Professor Burton Stein, Vijayanagara Empire and I: An Epistolary Journey

 

I worked for my Ph D in History with Professor Burton Stein in the Department of History, University of Hawaii at Manoa. I graduated in 1987 and returned to India where I taught in Pondicherry University as a Professor of History and retired as Dean, School of Social Sciences and International Studies and am now settled In Pondicherry,a toen I have grown to love. A few day back there was a programme on FaceBook in which a noted Delhi based historian gave a talk on "Working with Burton Stein". Since I am the only Historian in India who has had the privilege of working with his doyen of Medieval History, I thought that I could share my thoughts and experiences with my larger world of fellow Historians through this Blog. It has been more than 38 years since I received these letters and I am making them available to the wider world as I think, there will be greater interest in the sort of work that Burton Stein pioneered once the "Post Colonial" conceits are quietly set aside. Stein himself was very skepetical of the intervention of Edward Said who stareted this movement with his Orientalism


The work I did with Professor Burton Stein was entitled, Temples, Kings and Warriors: The Role of Warrior Chieftains in the Political Structure of Late Medieval Tamil Country, AD 1300-1565. From citations to this work, I learn that several Historians have contacted Hamilton Library, University of Hawaii, Manoa, and have consulted this dissertation. The starting point of my work was the last chapter of Peasant State and Society in Medieval South India in which Vijayanagara Empire was discussed. I felt that the Nayaka level of leadership that emerged with the Vijayanagara Expansion would enable us to get a good picture of the structure of Political Power at the intermediate level in the late medieval period. The old structured relations around land and its resources broke down under the impact of the decline of the Chola State and the expansion of the Turkish Sultanates into the region during the reign of Alauddin Khilji and later Muhhamad Bin Tughlaq. Through the difficult time when I was writing the Dissertation before the advent of internet and fast communication Professor Stein and I kept in touch through Correspondence and I have nearly 50 letters from him. I have uploaded a few so that in future there documents are available.

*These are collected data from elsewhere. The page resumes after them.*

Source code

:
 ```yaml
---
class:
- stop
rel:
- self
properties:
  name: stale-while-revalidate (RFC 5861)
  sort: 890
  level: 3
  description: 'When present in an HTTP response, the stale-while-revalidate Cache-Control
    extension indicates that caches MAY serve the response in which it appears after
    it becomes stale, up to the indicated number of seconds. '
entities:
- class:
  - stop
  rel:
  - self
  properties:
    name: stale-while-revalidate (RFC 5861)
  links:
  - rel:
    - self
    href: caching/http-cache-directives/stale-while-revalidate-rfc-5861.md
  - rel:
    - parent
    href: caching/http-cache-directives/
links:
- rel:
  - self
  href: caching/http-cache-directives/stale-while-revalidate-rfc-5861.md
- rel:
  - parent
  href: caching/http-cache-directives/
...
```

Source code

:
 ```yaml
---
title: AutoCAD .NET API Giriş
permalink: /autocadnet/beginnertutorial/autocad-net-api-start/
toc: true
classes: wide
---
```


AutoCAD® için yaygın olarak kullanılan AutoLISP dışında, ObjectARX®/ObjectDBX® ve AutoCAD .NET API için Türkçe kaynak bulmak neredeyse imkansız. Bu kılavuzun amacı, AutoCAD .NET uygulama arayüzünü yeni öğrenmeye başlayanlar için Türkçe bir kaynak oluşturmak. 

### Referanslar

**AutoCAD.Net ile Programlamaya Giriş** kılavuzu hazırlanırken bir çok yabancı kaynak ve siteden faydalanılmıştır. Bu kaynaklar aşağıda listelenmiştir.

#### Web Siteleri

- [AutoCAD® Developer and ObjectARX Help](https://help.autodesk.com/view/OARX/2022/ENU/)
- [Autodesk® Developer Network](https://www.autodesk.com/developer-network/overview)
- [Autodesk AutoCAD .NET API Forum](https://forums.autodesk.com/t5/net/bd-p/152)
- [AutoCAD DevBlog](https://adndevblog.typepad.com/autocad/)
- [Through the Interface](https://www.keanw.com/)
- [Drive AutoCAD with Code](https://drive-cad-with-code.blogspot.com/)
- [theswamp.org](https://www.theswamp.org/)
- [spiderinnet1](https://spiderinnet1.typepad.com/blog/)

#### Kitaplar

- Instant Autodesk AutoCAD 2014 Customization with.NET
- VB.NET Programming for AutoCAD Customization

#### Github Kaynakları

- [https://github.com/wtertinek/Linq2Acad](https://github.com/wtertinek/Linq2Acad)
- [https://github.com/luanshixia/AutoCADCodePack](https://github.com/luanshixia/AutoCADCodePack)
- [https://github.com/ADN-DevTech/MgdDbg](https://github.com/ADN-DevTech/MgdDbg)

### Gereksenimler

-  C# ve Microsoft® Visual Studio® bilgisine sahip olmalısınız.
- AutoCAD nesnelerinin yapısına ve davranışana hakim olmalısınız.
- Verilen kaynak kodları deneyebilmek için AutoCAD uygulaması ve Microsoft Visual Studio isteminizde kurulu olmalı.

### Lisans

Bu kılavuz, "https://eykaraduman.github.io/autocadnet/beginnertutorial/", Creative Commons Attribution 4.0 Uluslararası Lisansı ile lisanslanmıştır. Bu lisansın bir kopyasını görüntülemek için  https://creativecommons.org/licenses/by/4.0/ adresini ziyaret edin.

Professor Burton Stein taught me the value of meticulous documentation. He was a great believer in depth and on more than one ocassion admonished me that good history is done by reconstruction of the Past based on the basis of the maximum study of available records. For this reason I am tempted to say that the subjective post colonial deconstructist versions that are fashionable today would not have had his approval. In fact, a Guru of Post Colonialism whose work is now de riguer for contemporary purposes was not popular with Professor Stein, though after the unfortunate demise of Professor Stein in 1996, this Guru has acquired cult like status and with it a controversial image. In Thomas Munro: Man and Vision of Empire Stein showed that he was right in seeking the roots of the Munro System in the medieval past. I followed up this work by undertaking a study of Mark Wilks as a Historian of Vijayanagara. I worked on the basis of the official records of the East India Company.
Burton Stein insisted that History should be based on what he called Primary Documentation and all available records must be studies for the purpose of eliciting information of the past. He practically made London his second home even while he was teaching at the University of Hawaii and each Summer Dorothy and he would fly off to London and work in the India Office Library. I have  been interested in studying the papers of Mark Wilks and Colin McKenzie and hope that after the end of this season of COVID 19 will be able to visit the British Library. 
Thorough exploration of existing Documentation and Hisrtoriography were the main features of Burton Stein's work. In fact the first thing he made me do, when I joined him for the PhD was to spend a full semester reading books on Vijayanagara Empire. Stein had set aside Thursdays from 2:30 to 5:00 exclusively for me and we would meet in his Office with the glass windows overlooking the Japanese Bamboo Garden in Sakamaki Hall, Dole Street snd he insisted that I come prepared with a full 10 page critique. As I have always said and I say again, I learnt History from a Great Master and am proud of it.

To the best of my recollection he did not miss a single Thursday Class and from him I learnt to take Class timings seriously. After he left Hawaii and retired to London, Professor Stein continued to supervise my work and was able to graduate in 1987.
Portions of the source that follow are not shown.